Dataset records: Begin

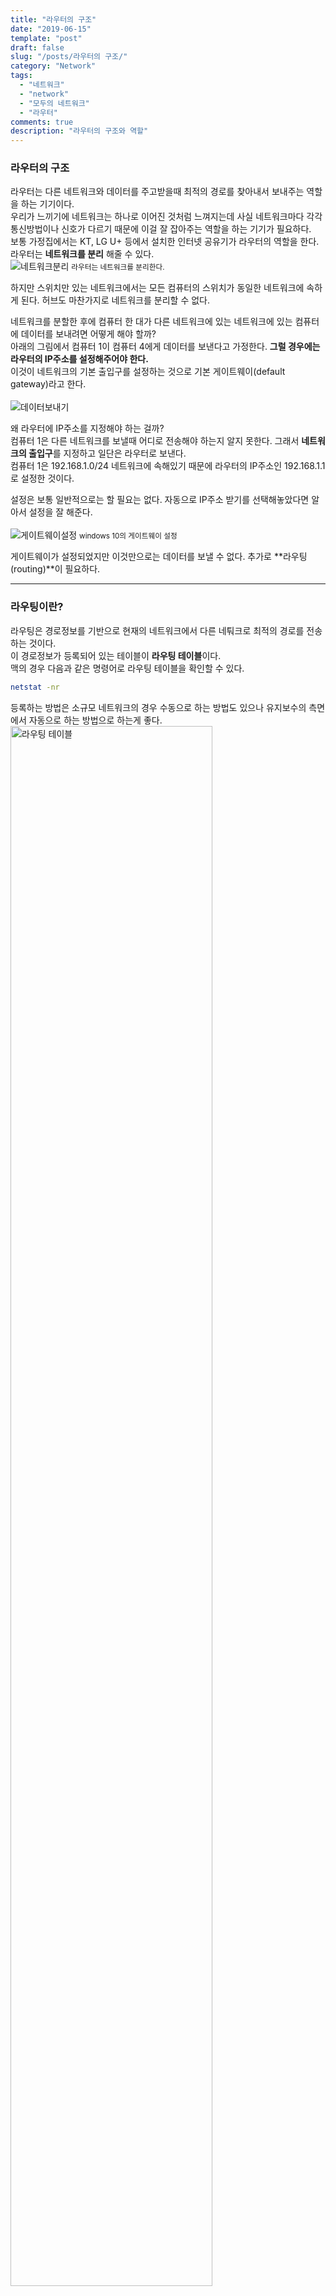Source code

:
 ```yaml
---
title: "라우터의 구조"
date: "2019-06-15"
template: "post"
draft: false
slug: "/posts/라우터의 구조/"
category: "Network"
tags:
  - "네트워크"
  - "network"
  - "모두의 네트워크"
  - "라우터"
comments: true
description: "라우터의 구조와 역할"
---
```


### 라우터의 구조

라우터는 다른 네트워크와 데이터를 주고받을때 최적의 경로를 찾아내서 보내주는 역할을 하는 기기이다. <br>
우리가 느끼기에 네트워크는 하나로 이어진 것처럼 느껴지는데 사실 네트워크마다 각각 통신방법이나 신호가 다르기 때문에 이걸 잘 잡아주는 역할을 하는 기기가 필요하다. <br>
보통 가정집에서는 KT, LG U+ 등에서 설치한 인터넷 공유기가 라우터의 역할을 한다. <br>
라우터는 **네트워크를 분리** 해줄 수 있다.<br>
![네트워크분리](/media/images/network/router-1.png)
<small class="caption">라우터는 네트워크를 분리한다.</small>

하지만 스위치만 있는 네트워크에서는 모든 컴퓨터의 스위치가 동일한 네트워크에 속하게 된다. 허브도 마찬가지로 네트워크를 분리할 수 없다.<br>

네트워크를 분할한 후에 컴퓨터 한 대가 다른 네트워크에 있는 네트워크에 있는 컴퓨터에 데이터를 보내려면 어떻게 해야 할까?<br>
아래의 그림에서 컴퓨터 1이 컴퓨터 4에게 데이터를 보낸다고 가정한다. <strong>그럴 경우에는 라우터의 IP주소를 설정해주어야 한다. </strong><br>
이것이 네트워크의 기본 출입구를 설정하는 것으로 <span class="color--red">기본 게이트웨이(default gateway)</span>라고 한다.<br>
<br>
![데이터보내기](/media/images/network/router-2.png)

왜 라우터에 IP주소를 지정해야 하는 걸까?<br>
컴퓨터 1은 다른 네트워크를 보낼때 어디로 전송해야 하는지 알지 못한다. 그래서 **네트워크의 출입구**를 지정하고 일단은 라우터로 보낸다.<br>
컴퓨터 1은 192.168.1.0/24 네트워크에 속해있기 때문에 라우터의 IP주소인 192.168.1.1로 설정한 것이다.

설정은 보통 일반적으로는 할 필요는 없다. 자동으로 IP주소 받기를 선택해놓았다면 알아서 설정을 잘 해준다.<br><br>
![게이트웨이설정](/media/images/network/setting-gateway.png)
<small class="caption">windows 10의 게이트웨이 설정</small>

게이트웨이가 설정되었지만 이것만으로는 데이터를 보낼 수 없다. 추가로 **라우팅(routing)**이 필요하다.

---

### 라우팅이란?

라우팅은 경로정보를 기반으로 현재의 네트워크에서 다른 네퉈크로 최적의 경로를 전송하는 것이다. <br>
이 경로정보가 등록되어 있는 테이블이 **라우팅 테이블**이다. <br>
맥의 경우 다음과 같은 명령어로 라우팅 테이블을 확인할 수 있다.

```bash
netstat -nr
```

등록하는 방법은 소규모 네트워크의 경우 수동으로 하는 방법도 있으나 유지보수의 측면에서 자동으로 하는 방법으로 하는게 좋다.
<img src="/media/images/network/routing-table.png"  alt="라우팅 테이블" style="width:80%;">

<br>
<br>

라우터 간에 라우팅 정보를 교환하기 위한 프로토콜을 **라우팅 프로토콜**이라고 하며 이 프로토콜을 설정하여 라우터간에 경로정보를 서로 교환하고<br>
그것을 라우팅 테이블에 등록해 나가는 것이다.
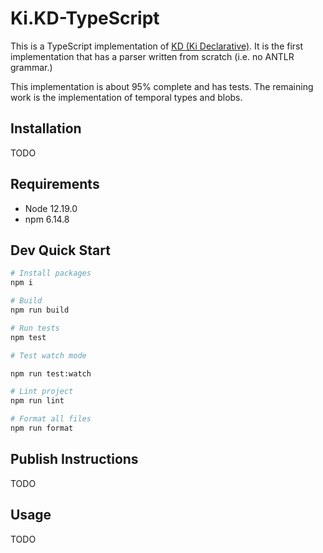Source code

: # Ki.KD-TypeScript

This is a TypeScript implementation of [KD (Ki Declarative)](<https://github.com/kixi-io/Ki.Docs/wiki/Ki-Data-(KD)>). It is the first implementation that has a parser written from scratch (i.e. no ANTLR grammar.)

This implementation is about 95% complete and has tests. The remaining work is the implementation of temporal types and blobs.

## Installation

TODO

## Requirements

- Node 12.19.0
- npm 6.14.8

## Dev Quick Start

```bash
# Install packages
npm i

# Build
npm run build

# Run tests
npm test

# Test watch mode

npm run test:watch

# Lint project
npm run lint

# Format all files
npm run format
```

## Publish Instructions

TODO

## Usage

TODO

Dataset records: End

• [Activity]
Reproduce exactly, and only, the lines that begin at the one containing "왜 라우터에 IP주소를 지정해야 하는 걸까?<br>" and end with the final line of the data, both included, while omitting every picture.

• [Finished exercise]
왜 라우터에 IP주소를 지정해야 하는 걸까?<br>
컴퓨터 1은 다른 네트워크를 보낼때 어디로 전송해야 하는지 알지 못한다. 그래서 **네트워크의 출입구**를 지정하고 일단은 라우터로 보낸다.<br>
컴퓨터 1은 192.168.1.0/24 네트워크에 속해있기 때문에 라우터의 IP주소인 192.168.1.1로 설정한 것이다.

설정은 보통 일반적으로는 할 필요는 없다. 자동으로 IP주소 받기를 선택해놓았다면 알아서 설정을 잘 해준다.<br><br>
![게이트웨이설정](/media/images/network/setting-gateway.png)
<small class="caption">windows 10의 게이트웨이 설정</small>

게이트웨이가 설정되었지만 이것만으로는 데이터를 보낼 수 없다. 추가로 **라우팅(routing)**이 필요하다.

---

### 라우팅이란?

라우팅은 경로정보를 기반으로 현재의 네트워크에서 다른 네퉈크로 최적의 경로를 전송하는 것이다. <br>
이 경로정보가 등록되어 있는 테이블이 **라우팅 테이블**이다. <br>
맥의 경우 다음과 같은 명령어로 라우팅 테이블을 확인할 수 있다.

```bash
netstat -nr
```

등록하는 방법은 소규모 네트워크의 경우 수동으로 하는 방법도 있으나 유지보수의 측면에서 자동으로 하는 방법으로 하는게 좋다.
<img src="/media/images/network/routing-table.png"  alt="라우팅 테이블" style="width:80%;">

<br>
<br>

라우터 간에 라우팅 정보를 교환하기 위한 프로토콜을 **라우팅 프로토콜**이라고 하며 이 프로토콜을 설정하여 라우터간에 경로정보를 서로 교환하고<br>
그것을 라우팅 테이블에 등록해 나가는 것이다.
Source code

: # Ki.KD-TypeScript

This is a TypeScript implementation of [KD (Ki Declarative)](<https://github.com/kixi-io/Ki.Docs/wiki/Ki-Data-(KD)>). It is the first implementation that has a parser written from scratch (i.e. no ANTLR grammar.)

This implementation is about 95% complete and has tests. The remaining work is the implementation of temporal types and blobs.

## Installation

TODO

## Requirements

- Node 12.19.0
- npm 6.14.8

## Dev Quick Start

```bash
# Install packages
npm i

# Build
npm run build

# Run tests
npm test

# Test watch mode

npm run test:watch

# Lint project
npm run lint

# Format all files
npm run format
```

## Publish Instructions

TODO

## Usage

TODO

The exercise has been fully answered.